→ **Try it**
Nothing but the lines below from the one holding "linux用には別のリポジトリで公開することにした" up to and including the one holding "Webcam: project that" should be copied, exactly and without pictures.

::: Information given :::

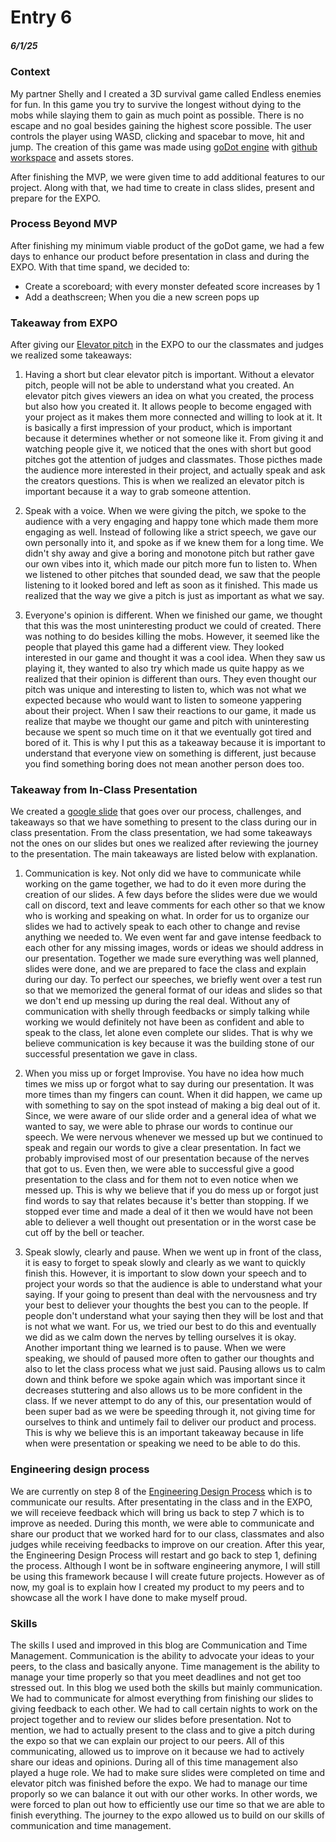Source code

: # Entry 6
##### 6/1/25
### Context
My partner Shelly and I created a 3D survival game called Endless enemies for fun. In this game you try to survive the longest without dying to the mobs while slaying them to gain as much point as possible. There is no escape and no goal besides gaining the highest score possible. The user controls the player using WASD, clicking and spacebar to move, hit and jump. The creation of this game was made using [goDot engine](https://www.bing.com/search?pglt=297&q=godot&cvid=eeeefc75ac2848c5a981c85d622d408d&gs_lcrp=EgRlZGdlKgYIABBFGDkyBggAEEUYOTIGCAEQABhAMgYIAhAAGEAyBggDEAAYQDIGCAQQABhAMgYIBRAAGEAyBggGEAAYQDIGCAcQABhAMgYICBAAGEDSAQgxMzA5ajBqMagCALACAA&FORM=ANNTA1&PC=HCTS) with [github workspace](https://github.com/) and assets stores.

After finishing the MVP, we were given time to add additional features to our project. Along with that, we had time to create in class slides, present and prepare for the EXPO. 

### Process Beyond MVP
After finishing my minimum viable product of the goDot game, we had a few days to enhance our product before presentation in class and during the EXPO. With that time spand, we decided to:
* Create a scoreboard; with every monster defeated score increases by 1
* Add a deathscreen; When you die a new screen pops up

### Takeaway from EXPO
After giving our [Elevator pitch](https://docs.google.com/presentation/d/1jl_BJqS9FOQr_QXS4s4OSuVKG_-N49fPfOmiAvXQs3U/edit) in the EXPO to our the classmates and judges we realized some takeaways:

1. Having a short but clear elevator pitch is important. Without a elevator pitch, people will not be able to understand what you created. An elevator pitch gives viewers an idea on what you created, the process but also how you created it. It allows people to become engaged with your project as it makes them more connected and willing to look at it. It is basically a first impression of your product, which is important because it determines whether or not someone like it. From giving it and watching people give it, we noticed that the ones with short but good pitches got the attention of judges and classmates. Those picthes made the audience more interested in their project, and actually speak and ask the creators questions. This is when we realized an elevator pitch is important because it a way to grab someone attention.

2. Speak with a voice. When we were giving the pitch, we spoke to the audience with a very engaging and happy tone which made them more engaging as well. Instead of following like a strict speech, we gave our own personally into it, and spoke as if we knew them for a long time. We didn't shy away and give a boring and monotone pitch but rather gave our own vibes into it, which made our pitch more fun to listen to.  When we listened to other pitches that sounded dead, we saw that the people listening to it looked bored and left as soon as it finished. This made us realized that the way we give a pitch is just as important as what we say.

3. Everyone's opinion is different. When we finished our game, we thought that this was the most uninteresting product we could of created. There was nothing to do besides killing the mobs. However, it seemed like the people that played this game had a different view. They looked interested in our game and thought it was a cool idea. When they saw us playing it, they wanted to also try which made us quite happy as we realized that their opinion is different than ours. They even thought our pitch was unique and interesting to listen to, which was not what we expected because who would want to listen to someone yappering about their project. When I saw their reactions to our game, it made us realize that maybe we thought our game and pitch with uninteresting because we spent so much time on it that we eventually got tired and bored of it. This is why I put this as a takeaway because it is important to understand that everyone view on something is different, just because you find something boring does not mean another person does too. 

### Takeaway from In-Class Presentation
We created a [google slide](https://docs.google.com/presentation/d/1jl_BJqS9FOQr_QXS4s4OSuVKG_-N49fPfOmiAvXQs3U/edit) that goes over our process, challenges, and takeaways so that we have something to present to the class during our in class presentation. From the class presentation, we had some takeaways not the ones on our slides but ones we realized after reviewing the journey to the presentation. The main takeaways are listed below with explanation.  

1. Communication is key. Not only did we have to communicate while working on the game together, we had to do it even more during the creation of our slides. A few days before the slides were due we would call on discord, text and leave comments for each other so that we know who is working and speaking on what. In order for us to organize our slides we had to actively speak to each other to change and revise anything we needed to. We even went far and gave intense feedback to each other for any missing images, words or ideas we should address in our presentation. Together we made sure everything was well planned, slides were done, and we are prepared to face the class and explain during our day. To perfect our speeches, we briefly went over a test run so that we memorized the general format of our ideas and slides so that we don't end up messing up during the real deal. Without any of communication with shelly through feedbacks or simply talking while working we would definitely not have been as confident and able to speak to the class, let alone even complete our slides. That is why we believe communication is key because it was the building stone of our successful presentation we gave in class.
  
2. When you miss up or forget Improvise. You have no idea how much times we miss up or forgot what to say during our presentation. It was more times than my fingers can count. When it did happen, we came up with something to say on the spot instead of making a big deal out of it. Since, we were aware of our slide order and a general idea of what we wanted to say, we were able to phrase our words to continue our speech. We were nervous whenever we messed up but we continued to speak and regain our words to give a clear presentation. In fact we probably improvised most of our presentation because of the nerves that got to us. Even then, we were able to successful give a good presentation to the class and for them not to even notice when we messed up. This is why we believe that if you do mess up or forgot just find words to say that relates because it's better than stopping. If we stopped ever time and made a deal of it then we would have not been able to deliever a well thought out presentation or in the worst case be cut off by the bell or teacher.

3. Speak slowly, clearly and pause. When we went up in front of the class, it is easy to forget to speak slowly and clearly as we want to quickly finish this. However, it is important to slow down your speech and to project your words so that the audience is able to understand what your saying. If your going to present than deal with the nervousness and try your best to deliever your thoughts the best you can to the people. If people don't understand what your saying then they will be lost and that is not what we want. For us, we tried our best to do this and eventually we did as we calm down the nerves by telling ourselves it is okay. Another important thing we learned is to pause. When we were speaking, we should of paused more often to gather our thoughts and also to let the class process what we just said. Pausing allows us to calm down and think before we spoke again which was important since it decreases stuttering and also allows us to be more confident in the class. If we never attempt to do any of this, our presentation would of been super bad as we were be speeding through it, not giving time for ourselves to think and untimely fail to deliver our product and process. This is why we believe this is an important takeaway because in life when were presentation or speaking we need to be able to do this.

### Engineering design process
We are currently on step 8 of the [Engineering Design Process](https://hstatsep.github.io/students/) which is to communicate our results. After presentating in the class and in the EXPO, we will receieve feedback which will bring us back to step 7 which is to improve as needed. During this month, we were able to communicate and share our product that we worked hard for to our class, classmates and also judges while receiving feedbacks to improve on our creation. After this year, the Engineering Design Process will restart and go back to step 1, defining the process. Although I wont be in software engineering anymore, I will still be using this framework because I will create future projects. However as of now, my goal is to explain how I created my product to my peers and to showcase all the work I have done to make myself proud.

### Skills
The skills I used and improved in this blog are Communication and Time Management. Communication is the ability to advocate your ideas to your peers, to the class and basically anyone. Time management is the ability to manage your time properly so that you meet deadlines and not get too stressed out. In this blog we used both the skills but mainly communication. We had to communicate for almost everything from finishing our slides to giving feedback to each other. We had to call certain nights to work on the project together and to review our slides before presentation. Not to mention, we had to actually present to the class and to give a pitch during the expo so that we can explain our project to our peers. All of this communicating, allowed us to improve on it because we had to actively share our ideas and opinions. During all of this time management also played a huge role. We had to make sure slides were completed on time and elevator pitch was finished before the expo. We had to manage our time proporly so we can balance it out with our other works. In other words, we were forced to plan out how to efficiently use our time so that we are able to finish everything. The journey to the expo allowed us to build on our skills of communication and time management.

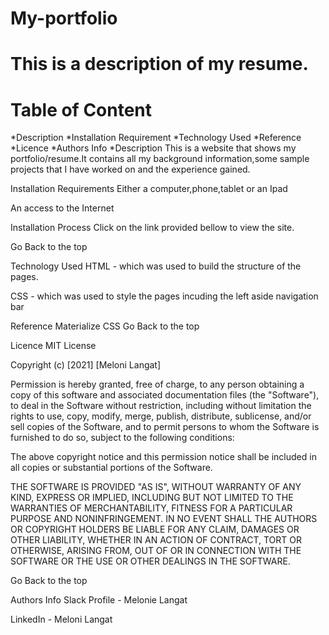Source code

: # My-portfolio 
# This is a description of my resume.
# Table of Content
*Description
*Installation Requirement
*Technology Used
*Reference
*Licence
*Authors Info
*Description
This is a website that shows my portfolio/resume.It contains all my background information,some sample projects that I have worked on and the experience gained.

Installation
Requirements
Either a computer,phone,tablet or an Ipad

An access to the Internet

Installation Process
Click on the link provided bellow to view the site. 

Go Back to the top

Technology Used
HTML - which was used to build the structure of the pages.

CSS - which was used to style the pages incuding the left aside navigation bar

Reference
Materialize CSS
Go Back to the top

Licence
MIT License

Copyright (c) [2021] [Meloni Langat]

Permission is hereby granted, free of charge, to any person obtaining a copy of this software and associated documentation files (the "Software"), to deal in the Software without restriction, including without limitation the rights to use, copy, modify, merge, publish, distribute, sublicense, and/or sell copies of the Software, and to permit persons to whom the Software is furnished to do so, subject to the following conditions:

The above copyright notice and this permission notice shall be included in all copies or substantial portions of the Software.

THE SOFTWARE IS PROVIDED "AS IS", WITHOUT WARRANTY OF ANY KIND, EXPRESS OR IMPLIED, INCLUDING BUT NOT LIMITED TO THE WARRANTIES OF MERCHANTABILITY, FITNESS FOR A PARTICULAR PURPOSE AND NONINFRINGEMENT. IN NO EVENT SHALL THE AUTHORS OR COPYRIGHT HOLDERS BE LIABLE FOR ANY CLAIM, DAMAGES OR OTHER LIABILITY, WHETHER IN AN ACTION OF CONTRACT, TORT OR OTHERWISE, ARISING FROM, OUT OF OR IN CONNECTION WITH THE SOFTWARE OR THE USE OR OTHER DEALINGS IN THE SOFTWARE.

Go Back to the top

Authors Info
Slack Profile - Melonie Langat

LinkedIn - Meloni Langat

:::
::: Information given :::

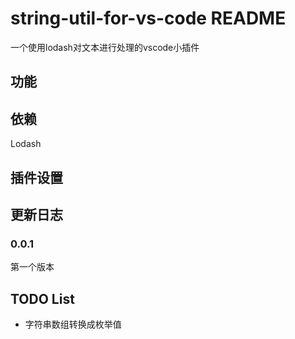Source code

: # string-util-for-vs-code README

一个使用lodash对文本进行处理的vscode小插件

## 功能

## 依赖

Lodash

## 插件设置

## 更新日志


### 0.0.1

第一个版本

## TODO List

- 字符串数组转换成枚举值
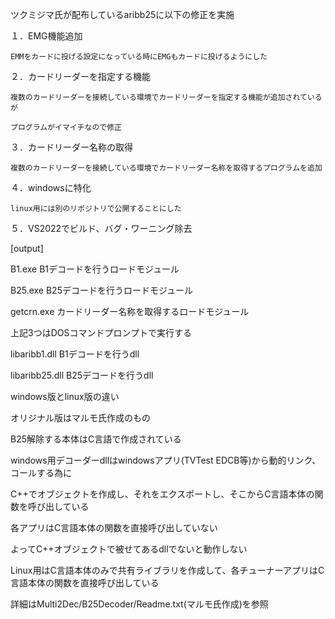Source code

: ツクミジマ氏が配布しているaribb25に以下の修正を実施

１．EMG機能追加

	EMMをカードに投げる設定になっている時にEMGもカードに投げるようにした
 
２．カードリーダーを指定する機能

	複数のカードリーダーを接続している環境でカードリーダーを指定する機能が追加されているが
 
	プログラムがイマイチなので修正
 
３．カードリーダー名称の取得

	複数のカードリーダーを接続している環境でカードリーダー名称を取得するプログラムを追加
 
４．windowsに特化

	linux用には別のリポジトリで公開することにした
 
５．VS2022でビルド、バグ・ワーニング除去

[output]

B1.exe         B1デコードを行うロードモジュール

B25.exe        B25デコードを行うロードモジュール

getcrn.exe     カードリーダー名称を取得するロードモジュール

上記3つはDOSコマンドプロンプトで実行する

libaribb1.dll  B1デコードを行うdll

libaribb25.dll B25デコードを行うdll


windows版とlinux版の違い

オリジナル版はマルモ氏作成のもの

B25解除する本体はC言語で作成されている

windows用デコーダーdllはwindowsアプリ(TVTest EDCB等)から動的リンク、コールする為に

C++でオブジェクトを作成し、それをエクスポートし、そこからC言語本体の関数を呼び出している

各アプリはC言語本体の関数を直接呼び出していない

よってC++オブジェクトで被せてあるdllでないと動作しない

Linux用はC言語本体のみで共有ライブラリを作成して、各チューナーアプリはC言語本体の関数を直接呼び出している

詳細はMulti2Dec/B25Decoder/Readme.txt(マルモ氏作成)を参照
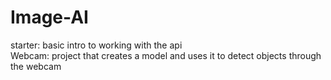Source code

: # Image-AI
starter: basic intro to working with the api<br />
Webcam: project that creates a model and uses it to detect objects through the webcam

:::
::: Information given :::

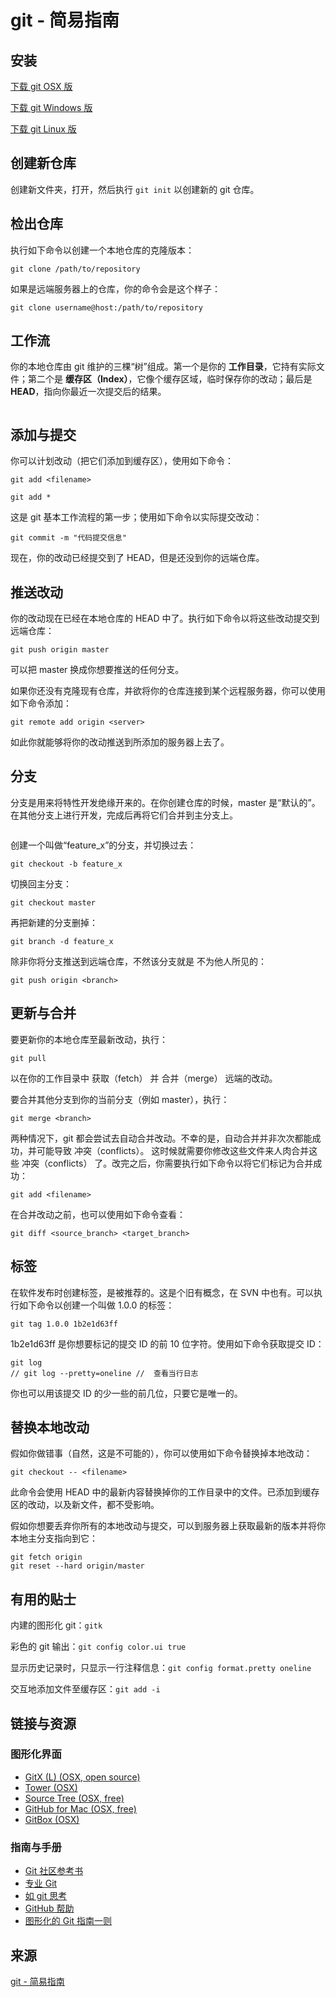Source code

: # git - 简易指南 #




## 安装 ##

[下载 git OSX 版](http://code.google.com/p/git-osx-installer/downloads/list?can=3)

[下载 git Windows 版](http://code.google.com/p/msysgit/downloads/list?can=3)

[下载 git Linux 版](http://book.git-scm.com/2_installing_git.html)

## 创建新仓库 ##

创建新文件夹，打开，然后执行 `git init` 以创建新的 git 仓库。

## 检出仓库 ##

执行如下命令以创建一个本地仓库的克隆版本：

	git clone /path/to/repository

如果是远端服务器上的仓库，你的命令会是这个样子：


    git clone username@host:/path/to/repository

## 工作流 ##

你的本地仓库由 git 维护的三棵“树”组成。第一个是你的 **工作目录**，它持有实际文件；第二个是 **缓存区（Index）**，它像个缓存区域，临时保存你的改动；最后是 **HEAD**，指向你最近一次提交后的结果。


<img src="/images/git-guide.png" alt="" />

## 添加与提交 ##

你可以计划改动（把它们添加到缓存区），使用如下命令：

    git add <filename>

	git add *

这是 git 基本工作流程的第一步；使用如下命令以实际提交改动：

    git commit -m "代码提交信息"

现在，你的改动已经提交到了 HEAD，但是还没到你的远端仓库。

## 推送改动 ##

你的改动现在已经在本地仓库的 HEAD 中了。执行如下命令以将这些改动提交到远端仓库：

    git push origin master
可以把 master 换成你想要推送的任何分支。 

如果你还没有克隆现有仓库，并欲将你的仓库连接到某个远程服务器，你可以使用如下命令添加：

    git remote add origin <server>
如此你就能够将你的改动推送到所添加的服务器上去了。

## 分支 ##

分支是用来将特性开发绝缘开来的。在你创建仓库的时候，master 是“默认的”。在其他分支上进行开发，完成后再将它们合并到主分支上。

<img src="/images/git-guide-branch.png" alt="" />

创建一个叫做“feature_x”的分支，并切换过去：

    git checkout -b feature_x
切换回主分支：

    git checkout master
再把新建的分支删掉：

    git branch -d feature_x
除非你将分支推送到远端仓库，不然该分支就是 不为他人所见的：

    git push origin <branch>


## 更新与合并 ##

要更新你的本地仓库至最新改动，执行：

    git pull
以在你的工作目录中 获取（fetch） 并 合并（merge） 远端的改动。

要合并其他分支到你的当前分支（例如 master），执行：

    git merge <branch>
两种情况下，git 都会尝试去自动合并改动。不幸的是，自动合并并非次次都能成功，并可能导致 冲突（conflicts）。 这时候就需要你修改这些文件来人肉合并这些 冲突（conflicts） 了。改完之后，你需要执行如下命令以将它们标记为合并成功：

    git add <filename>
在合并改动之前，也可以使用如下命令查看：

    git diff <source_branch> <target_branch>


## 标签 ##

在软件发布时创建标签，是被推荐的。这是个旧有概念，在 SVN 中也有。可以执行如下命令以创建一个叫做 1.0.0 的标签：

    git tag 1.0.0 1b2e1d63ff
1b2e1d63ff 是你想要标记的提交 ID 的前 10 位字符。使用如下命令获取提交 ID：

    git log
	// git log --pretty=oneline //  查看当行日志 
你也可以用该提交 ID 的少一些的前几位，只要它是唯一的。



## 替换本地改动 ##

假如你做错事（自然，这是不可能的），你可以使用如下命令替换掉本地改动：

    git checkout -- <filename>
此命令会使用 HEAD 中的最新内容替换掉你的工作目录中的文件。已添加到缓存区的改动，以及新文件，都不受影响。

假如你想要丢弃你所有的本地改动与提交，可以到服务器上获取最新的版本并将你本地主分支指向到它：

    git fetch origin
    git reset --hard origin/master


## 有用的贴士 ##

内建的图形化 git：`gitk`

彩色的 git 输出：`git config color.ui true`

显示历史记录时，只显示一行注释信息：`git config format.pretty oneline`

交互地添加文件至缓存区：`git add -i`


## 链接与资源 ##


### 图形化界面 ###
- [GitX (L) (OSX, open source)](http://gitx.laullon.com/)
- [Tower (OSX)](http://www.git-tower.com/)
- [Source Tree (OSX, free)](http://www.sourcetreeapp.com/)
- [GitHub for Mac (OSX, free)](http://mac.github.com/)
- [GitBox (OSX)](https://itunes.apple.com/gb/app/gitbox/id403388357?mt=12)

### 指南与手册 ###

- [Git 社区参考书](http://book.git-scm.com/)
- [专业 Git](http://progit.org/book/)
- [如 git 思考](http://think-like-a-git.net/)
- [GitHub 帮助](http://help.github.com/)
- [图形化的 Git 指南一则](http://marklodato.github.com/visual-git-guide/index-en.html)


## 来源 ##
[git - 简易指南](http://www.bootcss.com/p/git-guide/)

:::

→ **Task answer**
	linux用には別のリポジトリで公開することにした
 
５．VS2022でビルド、バグ・ワーニング除去

[output]

B1.exe         B1デコードを行うロードモジュール

B25.exe        B25デコードを行うロードモジュール

getcrn.exe     カードリーダー名称を取得するロードモジュール

上記3つはDOSコマンドプロンプトで実行する

libaribb1.dll  B1デコードを行うdll

libaribb25.dll B25デコードを行うdll


windows版とlinux版の違い

オリジナル版はマルモ氏作成のもの

B25解除する本体はC言語で作成されている

windows用デコーダーdllはwindowsアプリ(TVTest EDCB等)から動的リンク、コールする為に

C++でオブジェクトを作成し、それをエクスポートし、そこからC言語本体の関数を呼び出している

各アプリはC言語本体の関数を直接呼び出していない

よってC++オブジェクトで被せてあるdllでないと動作しない

Linux用はC言語本体のみで共有ライブラリを作成して、各チューナーアプリはC言語本体の関数を直接呼び出している

詳細はMulti2Dec/B25Decoder/Readme.txt(マルモ氏作成)を参照
Source code

: # Image-AI
starter: basic intro to working with the api<br />
Webcam: project that creates a model and uses it to detect objects through the webcam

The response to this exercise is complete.